PLC has a wealth of soft components inside, such as timers, counters, auxiliary relays, etc. Using them to design some programs can shield false signals from input components and prevent malfunctions of output components. When designing an application, you can use the “watchdog” method to monitor the operating status of each component of the system. For example, when using a PLC to control a certain moving part, a timer can be defined as a “watchdog” during programming to monitor the working status of the moving part. The set value of the timer is the maximum possible time required by the moving bike parts. When the action command of this component is issued, the “watchdog” timer is started at the same time.

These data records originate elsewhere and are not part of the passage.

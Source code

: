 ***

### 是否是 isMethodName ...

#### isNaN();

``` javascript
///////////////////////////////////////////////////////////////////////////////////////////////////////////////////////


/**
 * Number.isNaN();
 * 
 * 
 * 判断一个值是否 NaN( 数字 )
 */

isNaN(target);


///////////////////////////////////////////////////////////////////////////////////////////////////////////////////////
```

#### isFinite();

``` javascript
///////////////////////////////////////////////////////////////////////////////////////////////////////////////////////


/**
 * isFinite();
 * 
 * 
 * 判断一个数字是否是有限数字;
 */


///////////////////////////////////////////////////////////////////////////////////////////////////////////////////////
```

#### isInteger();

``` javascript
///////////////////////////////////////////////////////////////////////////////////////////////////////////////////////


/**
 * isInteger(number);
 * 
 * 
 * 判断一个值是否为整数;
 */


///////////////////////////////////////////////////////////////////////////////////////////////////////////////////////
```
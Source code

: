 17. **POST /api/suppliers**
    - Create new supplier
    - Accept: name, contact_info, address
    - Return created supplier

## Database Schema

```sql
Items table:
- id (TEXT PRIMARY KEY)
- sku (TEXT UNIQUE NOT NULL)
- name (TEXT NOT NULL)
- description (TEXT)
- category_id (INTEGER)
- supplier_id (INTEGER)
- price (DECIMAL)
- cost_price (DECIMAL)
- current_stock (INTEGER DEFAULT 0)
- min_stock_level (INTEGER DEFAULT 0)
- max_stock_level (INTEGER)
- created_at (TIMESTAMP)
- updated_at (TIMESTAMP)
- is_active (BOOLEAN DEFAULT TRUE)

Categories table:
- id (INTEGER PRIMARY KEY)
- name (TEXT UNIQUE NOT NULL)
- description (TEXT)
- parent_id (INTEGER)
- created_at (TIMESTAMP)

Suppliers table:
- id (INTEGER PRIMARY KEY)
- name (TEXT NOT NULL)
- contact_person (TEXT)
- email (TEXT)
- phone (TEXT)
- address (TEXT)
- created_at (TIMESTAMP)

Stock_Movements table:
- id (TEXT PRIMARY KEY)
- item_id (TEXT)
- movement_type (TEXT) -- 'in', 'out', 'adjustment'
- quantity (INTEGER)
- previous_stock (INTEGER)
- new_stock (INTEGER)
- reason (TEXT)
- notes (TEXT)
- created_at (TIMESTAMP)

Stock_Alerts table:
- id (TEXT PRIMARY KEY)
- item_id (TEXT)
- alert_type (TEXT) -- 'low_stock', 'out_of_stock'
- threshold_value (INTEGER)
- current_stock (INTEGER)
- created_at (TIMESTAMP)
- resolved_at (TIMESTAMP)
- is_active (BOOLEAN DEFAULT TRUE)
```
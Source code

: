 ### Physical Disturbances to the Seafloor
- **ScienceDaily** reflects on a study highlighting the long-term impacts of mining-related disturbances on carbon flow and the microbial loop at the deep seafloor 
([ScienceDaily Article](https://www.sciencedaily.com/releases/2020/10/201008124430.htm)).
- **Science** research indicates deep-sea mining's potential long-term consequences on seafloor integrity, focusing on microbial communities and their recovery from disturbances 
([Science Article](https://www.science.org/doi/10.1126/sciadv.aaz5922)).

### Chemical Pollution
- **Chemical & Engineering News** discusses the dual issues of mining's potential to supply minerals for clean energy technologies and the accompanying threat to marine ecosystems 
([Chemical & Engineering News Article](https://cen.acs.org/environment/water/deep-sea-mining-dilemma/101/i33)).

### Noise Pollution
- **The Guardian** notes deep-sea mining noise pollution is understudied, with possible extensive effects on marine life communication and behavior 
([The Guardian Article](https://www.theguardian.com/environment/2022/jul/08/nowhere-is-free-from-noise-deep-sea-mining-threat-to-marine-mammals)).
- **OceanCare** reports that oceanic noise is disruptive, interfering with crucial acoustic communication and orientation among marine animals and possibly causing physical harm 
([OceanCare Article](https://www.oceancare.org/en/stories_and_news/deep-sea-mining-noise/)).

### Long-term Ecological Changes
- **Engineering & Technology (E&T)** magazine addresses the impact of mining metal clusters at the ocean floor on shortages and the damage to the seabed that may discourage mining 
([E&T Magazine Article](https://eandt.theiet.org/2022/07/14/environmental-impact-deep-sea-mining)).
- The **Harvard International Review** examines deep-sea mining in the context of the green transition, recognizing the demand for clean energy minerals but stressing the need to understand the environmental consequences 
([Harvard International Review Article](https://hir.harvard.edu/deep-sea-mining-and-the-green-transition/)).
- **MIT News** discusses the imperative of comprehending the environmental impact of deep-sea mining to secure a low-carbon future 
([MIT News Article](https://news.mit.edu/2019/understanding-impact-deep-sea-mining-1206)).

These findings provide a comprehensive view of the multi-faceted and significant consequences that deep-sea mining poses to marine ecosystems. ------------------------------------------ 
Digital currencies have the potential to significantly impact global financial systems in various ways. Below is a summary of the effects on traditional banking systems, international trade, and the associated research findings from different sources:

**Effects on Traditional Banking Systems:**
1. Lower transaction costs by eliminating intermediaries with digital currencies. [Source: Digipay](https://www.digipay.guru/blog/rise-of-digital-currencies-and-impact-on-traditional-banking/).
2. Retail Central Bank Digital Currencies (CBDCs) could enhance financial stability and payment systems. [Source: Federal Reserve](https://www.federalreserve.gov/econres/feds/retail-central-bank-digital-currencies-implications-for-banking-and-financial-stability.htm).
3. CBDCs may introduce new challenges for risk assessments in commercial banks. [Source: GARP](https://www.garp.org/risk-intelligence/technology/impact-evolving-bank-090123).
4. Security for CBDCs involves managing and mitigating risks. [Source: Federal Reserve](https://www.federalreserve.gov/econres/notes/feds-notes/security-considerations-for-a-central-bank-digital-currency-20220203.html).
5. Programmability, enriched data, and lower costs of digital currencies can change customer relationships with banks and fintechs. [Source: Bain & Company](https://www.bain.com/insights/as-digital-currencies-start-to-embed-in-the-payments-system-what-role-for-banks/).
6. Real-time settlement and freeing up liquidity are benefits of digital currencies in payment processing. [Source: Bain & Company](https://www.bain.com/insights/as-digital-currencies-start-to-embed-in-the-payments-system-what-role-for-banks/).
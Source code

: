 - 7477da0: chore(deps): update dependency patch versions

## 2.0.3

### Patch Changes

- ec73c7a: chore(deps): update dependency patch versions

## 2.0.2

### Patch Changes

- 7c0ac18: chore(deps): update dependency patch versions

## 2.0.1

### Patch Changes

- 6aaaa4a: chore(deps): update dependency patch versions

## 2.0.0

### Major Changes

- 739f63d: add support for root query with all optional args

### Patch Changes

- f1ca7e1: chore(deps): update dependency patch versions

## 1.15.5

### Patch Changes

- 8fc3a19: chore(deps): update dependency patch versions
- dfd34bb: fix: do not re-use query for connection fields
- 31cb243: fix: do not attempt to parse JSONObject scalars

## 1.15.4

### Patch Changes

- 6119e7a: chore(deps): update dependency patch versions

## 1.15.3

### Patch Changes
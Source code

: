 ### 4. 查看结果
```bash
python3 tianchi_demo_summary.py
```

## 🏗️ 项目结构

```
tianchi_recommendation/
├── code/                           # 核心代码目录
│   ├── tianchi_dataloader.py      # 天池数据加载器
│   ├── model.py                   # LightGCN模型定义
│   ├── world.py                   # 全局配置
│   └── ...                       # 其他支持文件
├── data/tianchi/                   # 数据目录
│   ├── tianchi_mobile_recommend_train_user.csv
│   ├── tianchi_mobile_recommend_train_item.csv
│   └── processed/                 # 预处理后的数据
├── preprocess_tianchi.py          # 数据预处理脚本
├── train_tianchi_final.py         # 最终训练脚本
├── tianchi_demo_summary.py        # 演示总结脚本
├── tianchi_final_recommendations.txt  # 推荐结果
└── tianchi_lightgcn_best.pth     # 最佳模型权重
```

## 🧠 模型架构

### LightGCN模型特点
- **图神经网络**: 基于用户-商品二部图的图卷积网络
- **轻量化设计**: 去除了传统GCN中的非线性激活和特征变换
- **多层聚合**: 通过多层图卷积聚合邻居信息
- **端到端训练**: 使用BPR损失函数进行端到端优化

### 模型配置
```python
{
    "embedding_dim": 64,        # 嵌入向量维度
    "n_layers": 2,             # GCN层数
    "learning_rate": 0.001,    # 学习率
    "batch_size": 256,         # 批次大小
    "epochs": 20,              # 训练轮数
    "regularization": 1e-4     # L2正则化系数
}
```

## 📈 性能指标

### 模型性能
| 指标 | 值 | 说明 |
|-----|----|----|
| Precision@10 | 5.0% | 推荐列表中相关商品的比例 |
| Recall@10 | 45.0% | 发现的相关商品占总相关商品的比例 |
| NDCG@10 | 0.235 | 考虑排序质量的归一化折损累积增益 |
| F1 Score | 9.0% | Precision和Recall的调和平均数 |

If the moving part reaches the specified position within the specified time, an action completion signal is sent to clear the timer, indicating that the monitored object is working normally; otherwise, it indicates that the monitored object is not working properly, and an alarm or stop working signal is issued.
2. Eliminate jitter
In a vibrating environment, travel switches or buttons often send out false signals due to jitter. Generally, the jitter time is relatively short. In view of the short jitter time, the PLC internal timer can be used to delay the jitter for a certain period of time to obtain the result after the jitter is eliminated. Reliable and effective signals to achieve the purpose of anti-interference.
3. Use software digital filtering to improve the signal-to-noise ratio of the input signal

In order to improve the signal-to-noise ratio of the input signal, software digital filtering is often used to improve the authenticity of the useful signal. For systems with large random interference, the program limiting method is used, that is, five consecutive samples are taken. If a certain sample value is much larger than the amplitude of other samples, then it is discarded. For parameters such as flow, pressure, liquid level, and displacement, which often fluctuate frequently within a certain range, the arithmetic mean method is used. That is, the current value is replaced by the average of n samples. It is generally believed that flow n=12 and pressure n=4 are most suitable. For slowly changing signals such as temperature parameters, three consecutive samples can be taken, and the middle sample value is selected as the effective signal. For A/D conversion with an integrator, the sampling time should be an integer multiple of the power frequency cycle (20ms). Practice has proven that its ability to suppress power frequency interference exceeds the effect of a simple integrator.